**Exercise prompt:** Using the listing below, print exactly everything from the line with "- Known issues register" down to the line with "### Critical Questions for Beta Launch", both included, and nothing more.

**Given records:**
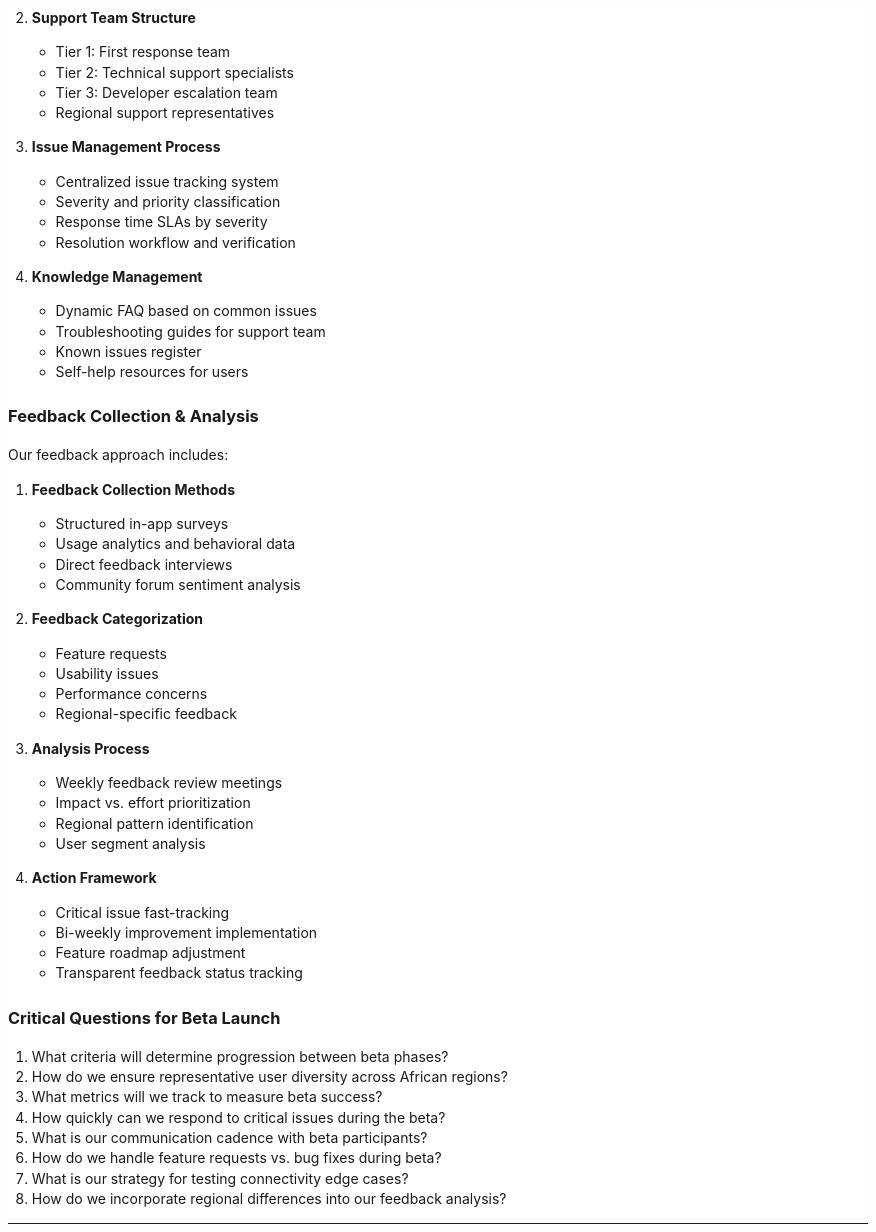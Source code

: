 2. **Support Team Structure**
   - Tier 1: First response team
   - Tier 2: Technical support specialists
   - Tier 3: Developer escalation team
   - Regional support representatives

3. **Issue Management Process**
   - Centralized issue tracking system
   - Severity and priority classification
   - Response time SLAs by severity
   - Resolution workflow and verification

4. **Knowledge Management**
   - Dynamic FAQ based on common issues
   - Troubleshooting guides for support team
   - Known issues register
   - Self-help resources for users

### Feedback Collection & Analysis

Our feedback approach includes:

1. **Feedback Collection Methods**
   - Structured in-app surveys
   - Usage analytics and behavioral data
   - Direct feedback interviews
   - Community forum sentiment analysis

2. **Feedback Categorization**
   - Feature requests
   - Usability issues
   - Performance concerns
   - Regional-specific feedback

3. **Analysis Process**
   - Weekly feedback review meetings
   - Impact vs. effort prioritization
   - Regional pattern identification
   - User segment analysis

4. **Action Framework**
   - Critical issue fast-tracking
   - Bi-weekly improvement implementation
   - Feature roadmap adjustment
   - Transparent feedback status tracking

### Critical Questions for Beta Launch

1. What criteria will determine progression between beta phases?
2. How do we ensure representative user diversity across African regions?
3. What metrics will we track to measure beta success?
4. How quickly can we respond to critical issues during the beta?
5. What is our communication cadence with beta participants?
6. How do we handle feature requests vs. bug fixes during beta?
7. What is our strategy for testing connectivity edge cases?
8. How do we incorporate regional differences into our feedback analysis?

---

**Problem solution:**
   - Known issues register
   - Self-help resources for users

### Feedback Collection & Analysis

Our feedback approach includes:

1. **Feedback Collection Methods**
   - Structured in-app surveys
   - Usage analytics and behavioral data
   - Direct feedback interviews
   - Community forum sentiment analysis

2. **Feedback Categorization**
   - Feature requests
   - Usability issues
   - Performance concerns
   - Regional-specific feedback

3. **Analysis Process**
   - Weekly feedback review meetings
   - Impact vs. effort prioritization
   - Regional pattern identification
   - User segment analysis

4. **Action Framework**
   - Critical issue fast-tracking
   - Bi-weekly improvement implementation
   - Feature roadmap adjustment
   - Transparent feedback status tracking

### Critical Questions for Beta Launch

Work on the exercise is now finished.